The result of this grand bait-and-switch is a 2011 Miami full of increasingly mainstream, brain-rotting “wobble”-bass music and a legion of fans twitching for more “sick dropz”. Today, the city has been wracked by a musical contagion that threatens to reach 28 Days Later proportions as Dubstep reaches its cultural critical mass.

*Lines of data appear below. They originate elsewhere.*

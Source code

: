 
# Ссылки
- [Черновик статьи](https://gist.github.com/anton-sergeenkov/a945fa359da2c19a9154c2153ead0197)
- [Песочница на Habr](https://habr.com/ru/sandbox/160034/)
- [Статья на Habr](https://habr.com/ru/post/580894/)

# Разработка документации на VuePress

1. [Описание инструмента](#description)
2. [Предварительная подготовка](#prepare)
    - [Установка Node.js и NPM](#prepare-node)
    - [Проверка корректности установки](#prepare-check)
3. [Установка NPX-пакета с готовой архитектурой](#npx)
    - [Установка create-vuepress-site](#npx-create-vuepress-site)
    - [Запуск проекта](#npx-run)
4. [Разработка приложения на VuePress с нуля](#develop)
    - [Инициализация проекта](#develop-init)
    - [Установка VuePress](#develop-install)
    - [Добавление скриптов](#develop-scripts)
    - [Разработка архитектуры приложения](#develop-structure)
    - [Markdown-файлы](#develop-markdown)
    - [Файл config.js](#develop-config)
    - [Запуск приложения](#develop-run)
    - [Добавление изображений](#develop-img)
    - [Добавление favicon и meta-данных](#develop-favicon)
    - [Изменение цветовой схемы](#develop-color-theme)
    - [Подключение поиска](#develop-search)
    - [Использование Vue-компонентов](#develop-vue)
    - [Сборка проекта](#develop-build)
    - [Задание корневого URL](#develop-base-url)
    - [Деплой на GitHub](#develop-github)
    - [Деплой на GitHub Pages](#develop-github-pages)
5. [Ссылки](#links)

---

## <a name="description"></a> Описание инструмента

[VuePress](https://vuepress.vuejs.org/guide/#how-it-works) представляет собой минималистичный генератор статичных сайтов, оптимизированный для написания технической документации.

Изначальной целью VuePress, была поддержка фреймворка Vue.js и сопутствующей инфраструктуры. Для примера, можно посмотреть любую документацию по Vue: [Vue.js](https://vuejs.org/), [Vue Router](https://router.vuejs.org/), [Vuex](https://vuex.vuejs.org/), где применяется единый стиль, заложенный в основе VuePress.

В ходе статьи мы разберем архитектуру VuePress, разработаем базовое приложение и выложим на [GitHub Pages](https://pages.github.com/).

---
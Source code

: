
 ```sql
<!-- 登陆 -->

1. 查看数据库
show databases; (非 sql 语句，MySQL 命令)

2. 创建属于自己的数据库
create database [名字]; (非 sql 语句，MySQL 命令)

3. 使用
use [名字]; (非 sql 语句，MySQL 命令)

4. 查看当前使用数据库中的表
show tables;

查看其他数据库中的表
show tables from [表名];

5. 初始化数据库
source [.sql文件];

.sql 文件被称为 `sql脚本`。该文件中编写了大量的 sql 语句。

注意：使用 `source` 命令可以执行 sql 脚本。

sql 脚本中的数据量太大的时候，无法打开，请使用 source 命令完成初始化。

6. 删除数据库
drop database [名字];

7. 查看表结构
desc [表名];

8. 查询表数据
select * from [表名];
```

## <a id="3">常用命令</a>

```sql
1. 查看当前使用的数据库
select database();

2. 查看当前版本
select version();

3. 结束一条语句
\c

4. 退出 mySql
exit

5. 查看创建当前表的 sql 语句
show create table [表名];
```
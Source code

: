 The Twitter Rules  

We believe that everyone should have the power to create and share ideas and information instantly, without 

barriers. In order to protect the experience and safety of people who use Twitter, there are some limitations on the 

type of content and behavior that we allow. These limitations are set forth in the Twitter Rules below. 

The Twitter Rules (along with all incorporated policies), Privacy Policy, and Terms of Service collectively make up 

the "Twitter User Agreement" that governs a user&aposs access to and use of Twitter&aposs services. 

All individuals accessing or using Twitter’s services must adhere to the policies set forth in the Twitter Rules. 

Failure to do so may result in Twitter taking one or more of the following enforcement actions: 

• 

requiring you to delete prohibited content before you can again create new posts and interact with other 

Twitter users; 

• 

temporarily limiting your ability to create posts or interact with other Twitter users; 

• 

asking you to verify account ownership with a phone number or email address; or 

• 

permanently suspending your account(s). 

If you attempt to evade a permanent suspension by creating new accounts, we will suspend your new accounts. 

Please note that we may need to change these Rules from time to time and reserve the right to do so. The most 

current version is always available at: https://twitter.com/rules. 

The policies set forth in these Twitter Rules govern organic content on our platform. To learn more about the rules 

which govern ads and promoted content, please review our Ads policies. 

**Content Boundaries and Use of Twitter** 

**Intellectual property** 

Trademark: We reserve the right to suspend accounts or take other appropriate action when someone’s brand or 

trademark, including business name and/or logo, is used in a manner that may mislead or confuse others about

This all while Moombahton – which shares an innumerable amount of relevant contextual musical and social ties with Miami, goes on mostly unnoticed, even by some of the city’s keener critical ears. Adding insult to injury is the fact that Moombahton is exploding around the country – San Francisco, Austin, New York and yes, D.C. – so why not here? Blame the Brits.

The Day The Music Died

The outbreak of Miami’s Dubstep zombification process started as many movie plagues do: off a boat/plane that’s come halfway around the world, with the involvement of a big government organization. This infectious journey began after London’s once marginal, bass-head, sub-“sub”-culture was mined of all its cultural relevancy in early 2000. By 2006, Dubstep’s primalistic, break-beat hold was no longer the thing of dingy London nightmares. BBC radio noticed its ability to control mass groups, and quickly took to spamming the airwaves. Soon, the U.S. was awash in the characteristic death-knell of U.K.’s Dubstep movement: wobble-bass music. Today, that virus has been made very real in Miami, no thanks to the likes of Britney Spears, Rihanna, and any other pop appropriators. It’s a shame this city just might miss out on a sound like Moombahton just because of the incredible economic and social power of the American teenage girl. Miami’s music culture has already begun showing signs of Dubstep syndrome. Symptoms inculde: vacant expression, brain-rotting, head and neck convulsions masked as dancing, and finally, culture death. Let’s combat this contaminant by spreading the word: Dubstep – pa fuera!